Imagine you are the CEO of a non-U.S. company — a Swiss bank, say, or a Brazilian oil services company or Korean infrastructure builder. You’ve seen the eye-popping penalties the U.S. government (sometimes in concert with authorities abroad) has recently imposed on other foreign companies for violating the Foreign Corrupt Practices Act.


Your company is neither incorporated nor headquartered in the U.S., nor do its shares trade on a U.S. exchange. You want to know: when is my company (and when am I personally) in danger of being prosecuted under the FCPA?


Though the outer boundaries of FCPA jurisdiction over foreign persons are rarely litigated, the past two years have brought a handful of (sometimes conflicting) court decisions addressing the issue — including, most recently, several in the high-profile prosecution of former Alstom SA senior executive Lawrence Hoskins.


To guide foreign companies and persons as they assess their FCPA risk, this article:

  1. outlines the FCPA’s three statutory bases of jurisdiction;
  2. analyzes the February 2020 U.S. v. Hoskins decision cabining the government’s ability to prove agency under the FCPA; (
  3. addresses vicarious liability theories that may extend FCPA jurisdiction beyond the four corners of the statute, including the theory of conspiracy liability the U.S. Court of Appeals for the Second Circuit rejected in Hoskins in 2018 and another court later endorsed; and
  4. surveys related U.S. federal criminal statutes that may increase a foreign person’s risk of prosecution.

Statutory FCPA Jurisdiction


Before 1998, the FCPA had only two jurisdictional bases.
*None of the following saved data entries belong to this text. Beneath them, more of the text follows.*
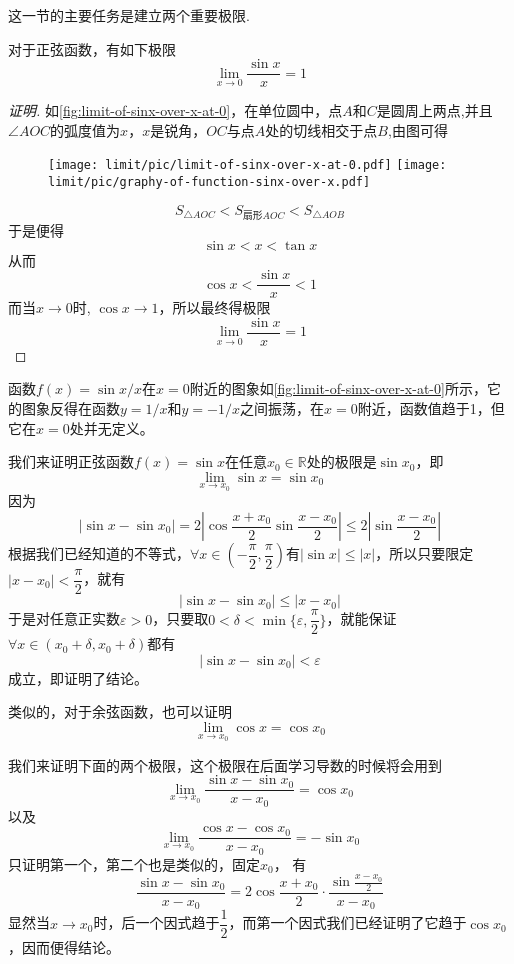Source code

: 这一节的主要任务是建立两个重要极限.

\begin{theorem}
  \label{theorem:sinx-over-x-to-1-when-x-to-0}
  对于正弦函数，有如下极限
  \[ \lim_{x \to 0} \frac{\sin{x}}{x} = 1 \]
\end{theorem}

\begin{proof}[证明]

  如\autoref{fig:limit-of-sinx-over-x-at-0}，在单位圆中，点$A$和$C$是圆周上两点,并且$\angle AOC$的弧度值为$x$，$x$是锐角，$OC$与点$A$处的切线相交于点$B$,由图可得
  
\begin{figure}[htbp]
\centering
\texttt{[image: limit/pic/limit-of-sinx-over-x-at-0.pdf]}
\texttt{[image: limit/pic/graphy-of-function-sinx-over-x.pdf]}
\caption{}
\label{fig:limit-of-sinx-over-x-at-0}
\end{figure}

  \[ S_{\triangle AOC} < S_{\text{扇形}AOC} < S_{\triangle AOB} \]
  于是便得
  \[ \sin{x} < x < \tan{x} \]
  从而
  \[ \cos{x} < \frac{\sin{x}}{x} < 1 \]
  而当$x \to 0$时, $\cos{x} \to 1$，所以最终得极限
  \[ \lim_{x \to 0} \frac{\sin{x}}{x} = 1 \]
\end{proof}

函数$f(x)=\sin{x}/x$在$x=0$附近的图象如\autoref{fig:limit-of-sinx-over-x-at-0}所示，它的图象反得在函数$y=1/x$和$y=-1/x$之间振荡，在$x=0$附近，函数值趋于1，但它在$x=0$处并无定义。

\begin{example}
  我们来证明正弦函数$f(x)=\sin{x}$在任意$x_0 \in \mathbb{R}$处的极限是$\sin{x_0}$，即
  \[ \lim_{x \to x_0} \sin{x} = \sin{x_0} \]
  因为
  \[ |\sin{x}-\sin{x_0}| = 2 \left| \cos{\frac{x+x_0}{2}} \sin{\frac{x-x_0}{2}} \right| \leqslant 2 \left| \sin{\frac{x-x_0}{2}} \right| \]
  根据我们已经知道的不等式，$\forall x \in \left(- \dfrac{\pi}{2}, \dfrac{\pi}{2} \right)$有$|\sin{x}| \leqslant |x|$，所以只要限定$|x-x_0|<\dfrac{\pi}{2}$，就有
  \[ |\sin{x}-\sin{x_0}| \leqslant |x-x_0| \]
  于是对任意正实数$\varepsilon>0$，只要取$0<\delta<\min\{\varepsilon, \dfrac{\pi}{2}\}$，就能保证$\forall x \in ( x_0+\delta,x_0+\delta )$都有
  \[ |\sin{x}-\sin{x_0}| < \varepsilon \]
  成立，即证明了结论。

  类似的，对于余弦函数，也可以证明
  \[ \lim_{x \to x_0} \cos{x} = \cos{x_0} \]
\end{example}

\begin{example}
  我们来证明下面的两个极限，这个极限在后面学习导数的时候将会用到
  \[ \lim_{x \to x_0} \frac{\sin{x}-\sin{x_0}}{x-x_0} = \cos{x_0} \]
  以及
  \[ \lim_{x \to x_0} \frac{\cos{x}-\cos{x_0}}{x-x_0} = -\sin{x_0} \]
  只证明第一个，第二个也是类似的，固定$x_0$，
  有
  \[ \frac{\sin{x}-\sin{x_0}}{x-x_0} = 2\cos{\frac{x+x_0}{2}} \cdot \frac{\sin{\frac{x-x_0}{2}}}{x-x_0} \]
  显然当$x \to x_0$时，后一个因式趋于$\dfrac{1}{2}$，而第一个因式我们已经证明了它趋于$\cos{x_0}$，因而便得结论。
\end{example}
First, it covered issuers — U.S. or foreign companies with shares trading on a U.S. stock exchange. Second, it covered domestic concerns — meaning either “any individual who is a citizen, national, or resident of the United States” or any artificial person “which has its principal place of business in the United States, or which is organized under the laws of a State of the United States.”


The statute also explicitly covered any officer, director, employee or agent of an issuer or domestic concern, as well as any stockholder acting on their behalf. To prosecute an issuer or a domestic concern (or their agents et al.) prior to 1998, the government had to prove that it had made corrupt “use of the mails or any means or instrumentality of interstate commerce .”
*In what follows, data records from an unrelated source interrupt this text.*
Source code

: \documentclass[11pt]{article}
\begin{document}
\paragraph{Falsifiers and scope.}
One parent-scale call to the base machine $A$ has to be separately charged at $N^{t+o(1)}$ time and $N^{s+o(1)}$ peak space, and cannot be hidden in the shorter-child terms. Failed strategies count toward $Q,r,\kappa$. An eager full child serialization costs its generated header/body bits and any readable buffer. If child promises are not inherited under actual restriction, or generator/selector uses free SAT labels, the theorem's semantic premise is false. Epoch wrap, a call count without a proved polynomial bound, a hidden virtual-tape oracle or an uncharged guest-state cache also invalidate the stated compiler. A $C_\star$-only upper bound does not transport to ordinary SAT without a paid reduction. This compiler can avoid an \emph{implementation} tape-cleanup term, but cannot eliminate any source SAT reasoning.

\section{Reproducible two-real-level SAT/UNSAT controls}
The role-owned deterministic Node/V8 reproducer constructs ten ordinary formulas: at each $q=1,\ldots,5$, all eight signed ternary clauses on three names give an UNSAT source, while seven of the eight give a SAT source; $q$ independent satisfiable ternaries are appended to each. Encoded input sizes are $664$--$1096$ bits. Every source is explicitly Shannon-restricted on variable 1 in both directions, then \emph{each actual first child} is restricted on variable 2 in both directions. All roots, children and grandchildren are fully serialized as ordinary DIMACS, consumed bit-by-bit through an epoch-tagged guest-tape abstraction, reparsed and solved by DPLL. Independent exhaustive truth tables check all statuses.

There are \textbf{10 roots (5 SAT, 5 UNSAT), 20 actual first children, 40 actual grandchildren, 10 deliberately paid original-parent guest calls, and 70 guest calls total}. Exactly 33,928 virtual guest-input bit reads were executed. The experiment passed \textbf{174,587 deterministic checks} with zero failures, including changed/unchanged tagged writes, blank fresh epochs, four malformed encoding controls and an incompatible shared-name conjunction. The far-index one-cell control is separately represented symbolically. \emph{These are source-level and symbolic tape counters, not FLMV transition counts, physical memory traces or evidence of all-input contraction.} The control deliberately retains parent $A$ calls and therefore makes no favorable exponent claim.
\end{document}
In 1998, Congress expanded the FCPA’s jurisdictional reach in two key ways. First, it added a third statutory jurisdictional basis encompassing foreign persons (natural or artificial) who “while in the territory of the United States” do any act in furtherance of a corrupt scheme, as well as their “officer[s], director[s], employee[s], or agent[s]” or “any stockholder thereof acting on behalf of such person.”
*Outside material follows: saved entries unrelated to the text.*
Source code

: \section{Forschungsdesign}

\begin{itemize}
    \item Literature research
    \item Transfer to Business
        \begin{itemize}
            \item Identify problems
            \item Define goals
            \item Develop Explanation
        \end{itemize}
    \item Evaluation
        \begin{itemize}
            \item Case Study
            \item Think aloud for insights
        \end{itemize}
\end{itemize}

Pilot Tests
Importantly, for these foreign persons, a mere wire transiting through the U.S. is insufficient to establish liability; they (or their agents) must undertake an act in furtherance of a corrupt scheme “while in the territory of the United States.”


Second, for domestic concerns and U.S.-incorporated issuers, Congress eliminated the interstate commerce element, allowing the U.S. Department of Justice to prosecute them for conduct anywhere in the world even if it never touches the U.S. through a wire or otherwise.


So, for example, if a U.S. citizen working for the Thai subsidiary of a French company bribes an official in New Zealand through a middleman in South Africa, the DOJ can prosecute that U.S. citizen under the FCPA even if no wires or communications touched the U.S.


U.S. v. Hoskins (February 2020): The Limits of Agency


In addition to a foreign person’s statutory exposure for her own actions while in the U.S., the DOJ's and U.S. Securities and Exchange Commission’s 2012 FCPA guide asserts that a foreign national or company may also be liable under the FCPA if it aids and abets, conspires with, or acts as an agent of an issuer or domestic concern, regardless of whether the foreign national or company itself takes any action in the United States.


Recent litigation has grappled with multiple aspects of this assertion. In February, the Connecticut district court presiding over the Hoskins matter decided as a matter of first impression what the government must prove to convict a foreign person of being an agent of a domestic concern (or issuer). In December 2014, the DOJ had fined the French power and transportation company Alstom $772 million for corrupt conduct in, inter alia, Indonesia, Saudi Arabia, Egypt and the Bahamas.


Lawrence Hoskins was a U.K. citizen who had been a senior executive at a French Alstom subsidiary. In November 2019, a jury convicted Hoskins of seven FCPA counts and three money laundering counts for his involvement in the Indonesia scheme.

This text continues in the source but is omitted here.